The Carrie Diaries
- First edition cover
- Author: Candace Bushnell
- Language: English
- Genre: Young adult fiction
- Published: April 27, 2010
- Publisher: HarperCollins
- Publication place: United States
- Media type: Print (hardcover, paperback) e-Book (Kindle) Audiobook (CD)
- Pages: 400 (hardcover) 416 (paperback)
- ISBN: 0-06-172891-8
- Followed by: Summer and the City

= The Carrie Diaries =

2010 novel by Candace Bushnell

The Carrie Diaries is a young adult novel, the first in a series of the same name by American author Candace Bushnell. The series is a prequel to Bushnell's 1997 collection Sex and the City, and follows the character of Carrie Bradshaw during her senior year of high school during the early 1980s and part of her life in New York City working as a writer. The Los Angeles Times described it as "addictive" and "ingenious."

==Plot summary==
The Carrie Diaries focuses on Carrie Bradshaw, a high-school student who lives in Castleberry, Connecticut. Carrie is followed through high-school starting her junior year, continuing through the summer, and ending at senior year graduation. Carrie, her friends, and family are shown going through many different trials during this time.

Carrie handles these well, including having a few boyfriends along the way. She and her dad have disagreements but do not come to blows until the end of the book. Carrie's final decision to not attend Brown University contributes to her living with her eventual lifelong friend Samantha Jones. This sets up Carrie as the precedent of a main character in Sex and the City.

==Characters==
- Carrie Bradshaw: The protagonist of the novel. She is an aspiring writer who dreams of moving to New York City.
- Sebastian Kydd: The handsome, mysterious new kid at school and the love interest of Carrie.
- Donna LaDonna: The school's most popular girl and an aspiring model. She is followed around by two minions, the Jens.
- Lali Kandesie: Carrie's childhood best friend who later becomes her "frenemy".
- Maggie Stevenson: One of Carrie's best friends and Walt's sexually active ex-girlfriend.
- Roberta "The Mouse" Castells: One of Carrie's best friends and the smartest girl in school.
- Walt: One of Carrie's best friends, who dates Maggie before coming out as gay.
- Peter Arnold: One of Maggie's boyfriends, described by Carrie as "the second-smartest boy in our class and kind of a jerk". He is the editor-in-chief of the school newspaper, The Nutmeg, which Carrie later writes for.
- George Carter: Carrie's handsome suitor from New York City and a student at Brown University.
- Dorrit Bradshaw: Carrie's rebellious younger sister.
- Missy Bradshaw: Carrie's middle sister.

==Reception==
The Carrie Diaries received generally favorable reviews. Joel Ryan of the Los Angeles Times gave the novel a positive review, calling it "addictive" and "ingenious", while asserting that the brilliance of the book is that "sex is really beside the point." Sabrina Rojas Weiss of MTV's Hollywood Crush also gave it a positive review, stating, "All that plot is great and keeps you glued to the page until the end, but what sticks with you later are Carrie's internal musings." Meeta Agrawal of Entertainment Weekly rated the book A− and wrote, "It would have been easy to write a coming-of-age story about Carrie Bradshaw that ham-fistedly foreshadows everything fans of the franchise know will come to pass. But Bushnell nails something harder: telling another chapter in the story of a cherished character that stands on its own."

==Television adaptation==

In September 2011, it was officially announced that The CW was moving forward with a television series as a prequel to the original series, based on The Carrie Diaries. The project was developed by Gossip Girl producers Josh Schwartz and Stephanie Savage. Former Sex and the City writer Amy B. Harris was tapped to pen the adaptation. On January 18, 2012, The CW network ordered a pilot of The Carrie Diaries. The project was helmed by executive producers Josh Schwartz, Stephanie Savage, Len Goldstein, and Bushnell.

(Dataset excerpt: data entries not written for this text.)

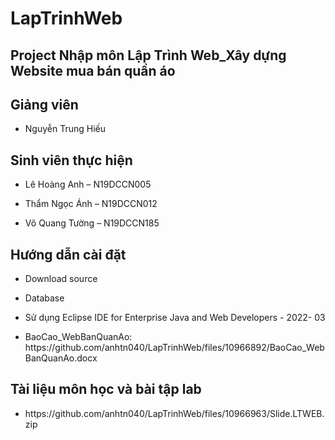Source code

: # LapTrinhWeb
<h2> Project Nhập môn Lập Trình Web_Xây dựng Website mua bán quần áo </h2>
<h2> Giảng viên</h2>
<ul><li>Nguyễn Trung Hiếu</li></ul>
<h2> Sinh viên thực hiện </h2>
<ul><li>Lê Hoàng Anh – N19DCCN005</li></ul>
<ul><li>Thẩm Ngọc Ánh – N19DCCN012</li></ul>
<ul><li> Võ Quang Tường – N19DCCN185
</li></ul>
<h2>Hướng dẫn cài đặt </h2>
<ul><li> Download source </li></ul>
<ul><li>Database</li></ul>
<ul><li>Sử dụng Eclipse IDE for Enterprise Java and Web Developers - 2022- 03 </li></ul>
<ul><li> BaoCao_WebBanQuanAo: https://github.com/anhtn040/LapTrinhWeb/files/10966892/BaoCao_WebBanQuanAo.docx </li></ul>
<h2> Tài liệu môn học và bài tập lab</h2>
<ul><li>https://github.com/anhtn040/LapTrinhWeb/files/10966963/Slide.LTWEB.zip
</li></ul>

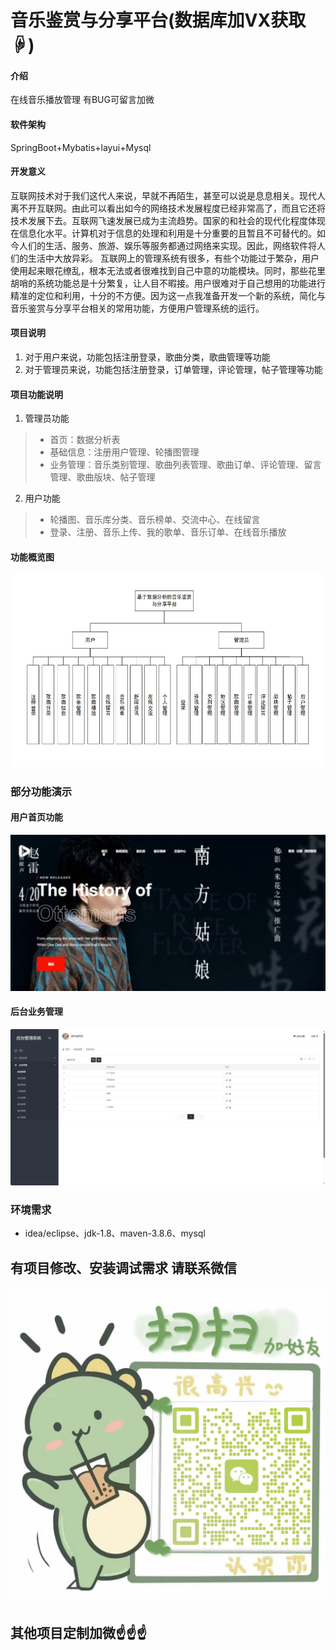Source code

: # 音乐鉴赏与分享平台(数据库加VX获取☟)

#### 介绍
在线音乐播放管理
有BUG可留言加微

#### 软件架构
SpringBoot+Mybatis+layui+Mysql

#### 开发意义
互联网技术对于我们这代人来说，早就不再陌生，甚至可以说是息息相关。现代人离不开互联网。由此可以看出如今的网络技术发展程度已经非常高了，而且它还将技术发展下去。互联网飞速发展已成为主流趋势。国家的和社会的现代化程度体现在信息化水平。计算机对于信息的处理和利用是十分重要的且暂且不可替代的。如今人们的生活、服务、旅游、娱乐等服务都通过网络来实现。因此，网络软件将人们的生活中大放异彩。
互联网上的管理系统有很多，有些个功能过于繁杂，用户使用起来眼花缭乱，根本无法或者很难找到自己中意的功能模块。同时，那些花里胡哨的系统功能总是十分繁复，让人目不暇接。用户很难对于自己想用的功能进行精准的定位和利用，十分的不方便。因为这一点我准备开发一个新的系统，简化与音乐鉴赏与分享平台相关的常用功能，方便用户管理系统的运行。

#### 项目说明

1.  对于用户来说，功能包括注册登录，歌曲分类，歌曲管理等功能
2.  对于管理员来说，功能包括注册登录，订单管理，评论管理，帖子管理等功能

#### 项目功能说明

1.  管理员功能
> + 首页：数据分析表
> + 基础信息：注册用户管理、轮播图管理
> + 业务管理：音乐类别管理、歌曲列表管理、歌曲订单、评论管理、留言管理、歌曲版块、帖子管理
2.  用户功能
> + 轮播图、音乐库分类、音乐榜单、交流中心、在线留言
> + 登录、注册、音乐上传、我的歌单、音乐订单、在线音乐播放

#### 功能概览图
![输入图片说明](photo/%E7%B3%BB%E7%BB%9F%E5%8A%9F%E8%83%BD%E5%9B%BE.gif)

### 部分功能演示

#### 用户首页功能
![输入图片说明](photo/%E7%94%A8%E6%88%B7%E9%A6%96%E9%A1%B5%E5%8A%9F%E8%83%BD.gif)

#### 后台业务管理
![输入图片说明](photo/%E5%90%8E%E5%8F%B0%E4%B8%9A%E5%8A%A1%E7%AE%A1%E7%90%86.gif)

### 环境需求
- idea/eclipse、jdk-1.8、maven-3.8.6、mysql

## 有项目修改、安装调试需求 请联系微信
![输入图片说明](photo/0-WeChat.png)

## 其他项目定制加微☝☝☝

On February 15, 2012, the series' first role was cast when Stefania Owen landed the part of Carrie Bradshaw's 14-year-old sister Dorrit. On February 27, 2012, it was announced that AnnaSophia Robb had won the role of the young Carrie.

The series was formally picked up by The CW on May 11, 2012, and premiered on January 14, 2013. It was renewed for a second season on May 9, 2013. It was canceled on May 8, 2014.